What needs to be done: Filter the lines below, keeping each one that holds "Used".

Listed records:
= Beginning of Section =
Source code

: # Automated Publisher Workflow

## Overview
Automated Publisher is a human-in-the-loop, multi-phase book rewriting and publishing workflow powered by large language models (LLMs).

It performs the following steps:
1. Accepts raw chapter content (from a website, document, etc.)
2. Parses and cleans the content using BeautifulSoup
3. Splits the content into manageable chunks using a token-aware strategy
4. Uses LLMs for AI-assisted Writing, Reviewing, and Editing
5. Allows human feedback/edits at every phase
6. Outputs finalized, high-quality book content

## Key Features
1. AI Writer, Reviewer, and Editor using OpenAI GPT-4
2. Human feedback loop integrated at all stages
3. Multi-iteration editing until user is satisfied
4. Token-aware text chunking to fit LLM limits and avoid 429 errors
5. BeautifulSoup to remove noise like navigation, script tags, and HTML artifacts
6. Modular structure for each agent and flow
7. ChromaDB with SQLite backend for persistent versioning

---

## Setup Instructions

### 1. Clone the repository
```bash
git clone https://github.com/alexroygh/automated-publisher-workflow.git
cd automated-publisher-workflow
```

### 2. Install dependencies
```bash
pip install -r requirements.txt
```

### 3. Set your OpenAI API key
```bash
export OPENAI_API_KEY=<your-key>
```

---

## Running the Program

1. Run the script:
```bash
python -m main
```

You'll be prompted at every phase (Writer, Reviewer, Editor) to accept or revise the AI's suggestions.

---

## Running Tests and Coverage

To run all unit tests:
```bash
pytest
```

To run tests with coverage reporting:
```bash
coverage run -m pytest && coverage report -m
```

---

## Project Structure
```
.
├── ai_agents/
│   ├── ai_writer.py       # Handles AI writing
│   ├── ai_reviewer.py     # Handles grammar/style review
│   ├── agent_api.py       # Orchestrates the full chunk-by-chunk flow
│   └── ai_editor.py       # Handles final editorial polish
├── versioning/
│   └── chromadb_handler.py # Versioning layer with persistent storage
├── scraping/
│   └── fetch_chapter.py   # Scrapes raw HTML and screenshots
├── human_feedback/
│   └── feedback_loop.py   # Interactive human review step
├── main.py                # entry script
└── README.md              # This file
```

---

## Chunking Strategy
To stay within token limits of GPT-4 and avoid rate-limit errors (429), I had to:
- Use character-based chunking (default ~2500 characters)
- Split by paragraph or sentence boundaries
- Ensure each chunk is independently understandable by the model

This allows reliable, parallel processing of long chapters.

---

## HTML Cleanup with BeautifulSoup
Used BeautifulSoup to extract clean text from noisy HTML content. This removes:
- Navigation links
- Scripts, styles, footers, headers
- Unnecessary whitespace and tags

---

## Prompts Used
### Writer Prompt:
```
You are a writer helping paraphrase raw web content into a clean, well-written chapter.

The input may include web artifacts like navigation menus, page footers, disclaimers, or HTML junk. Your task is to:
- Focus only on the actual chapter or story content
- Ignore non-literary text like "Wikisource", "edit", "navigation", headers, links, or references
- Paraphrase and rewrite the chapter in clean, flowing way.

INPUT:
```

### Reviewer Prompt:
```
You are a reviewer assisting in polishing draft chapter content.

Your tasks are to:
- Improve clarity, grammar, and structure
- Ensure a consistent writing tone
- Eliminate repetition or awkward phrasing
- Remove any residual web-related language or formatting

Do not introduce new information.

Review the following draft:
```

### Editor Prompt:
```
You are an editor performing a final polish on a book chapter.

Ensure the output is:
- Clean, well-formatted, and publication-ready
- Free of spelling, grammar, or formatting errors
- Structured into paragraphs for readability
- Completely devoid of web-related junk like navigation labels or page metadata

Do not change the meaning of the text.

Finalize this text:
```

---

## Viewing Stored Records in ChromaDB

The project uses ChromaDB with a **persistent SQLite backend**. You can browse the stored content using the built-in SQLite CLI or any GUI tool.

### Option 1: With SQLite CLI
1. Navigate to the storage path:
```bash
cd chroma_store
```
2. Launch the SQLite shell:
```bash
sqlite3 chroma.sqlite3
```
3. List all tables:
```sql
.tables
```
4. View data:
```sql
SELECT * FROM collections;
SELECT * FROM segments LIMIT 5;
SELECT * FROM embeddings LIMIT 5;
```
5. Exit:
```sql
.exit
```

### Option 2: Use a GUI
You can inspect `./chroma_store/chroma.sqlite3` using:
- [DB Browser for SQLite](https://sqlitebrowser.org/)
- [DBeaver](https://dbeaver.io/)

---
= End of Section =
= Beginning of Section =
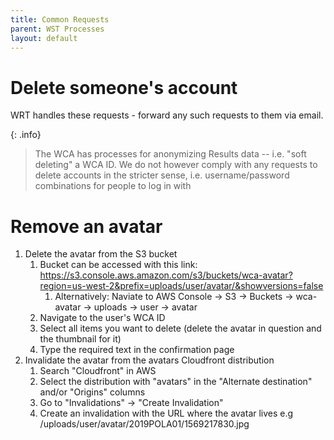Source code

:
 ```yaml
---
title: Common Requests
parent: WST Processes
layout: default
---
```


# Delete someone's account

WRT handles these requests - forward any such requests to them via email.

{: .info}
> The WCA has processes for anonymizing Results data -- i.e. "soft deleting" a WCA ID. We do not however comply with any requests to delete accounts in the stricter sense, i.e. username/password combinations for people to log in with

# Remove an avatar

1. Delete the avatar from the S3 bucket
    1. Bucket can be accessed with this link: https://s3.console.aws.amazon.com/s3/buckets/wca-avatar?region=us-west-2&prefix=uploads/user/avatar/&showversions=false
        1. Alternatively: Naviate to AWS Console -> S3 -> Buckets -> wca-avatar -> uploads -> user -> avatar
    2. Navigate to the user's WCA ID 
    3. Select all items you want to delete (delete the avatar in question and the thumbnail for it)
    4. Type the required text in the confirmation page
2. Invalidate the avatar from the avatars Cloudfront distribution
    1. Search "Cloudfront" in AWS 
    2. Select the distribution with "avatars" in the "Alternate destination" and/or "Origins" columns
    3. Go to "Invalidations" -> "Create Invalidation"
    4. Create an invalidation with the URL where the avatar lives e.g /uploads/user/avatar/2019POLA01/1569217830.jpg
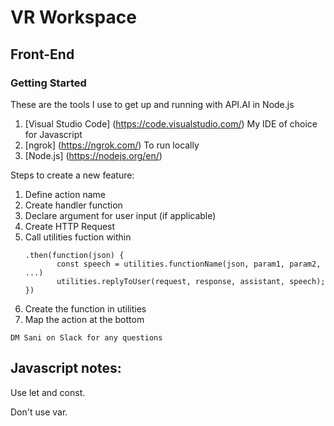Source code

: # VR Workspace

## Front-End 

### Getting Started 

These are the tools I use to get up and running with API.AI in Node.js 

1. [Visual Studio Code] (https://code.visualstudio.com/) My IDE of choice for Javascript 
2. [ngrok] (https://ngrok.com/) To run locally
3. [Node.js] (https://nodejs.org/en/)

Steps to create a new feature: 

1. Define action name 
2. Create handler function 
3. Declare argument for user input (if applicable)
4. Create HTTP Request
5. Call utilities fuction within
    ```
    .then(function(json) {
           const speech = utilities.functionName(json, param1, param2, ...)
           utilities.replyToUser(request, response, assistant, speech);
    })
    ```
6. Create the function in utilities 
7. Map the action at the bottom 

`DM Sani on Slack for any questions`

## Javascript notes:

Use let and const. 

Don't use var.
= End of Section =
Answer box:
Used BeautifulSoup to extract clean text from noisy HTML content. This removes:
## Prompts Used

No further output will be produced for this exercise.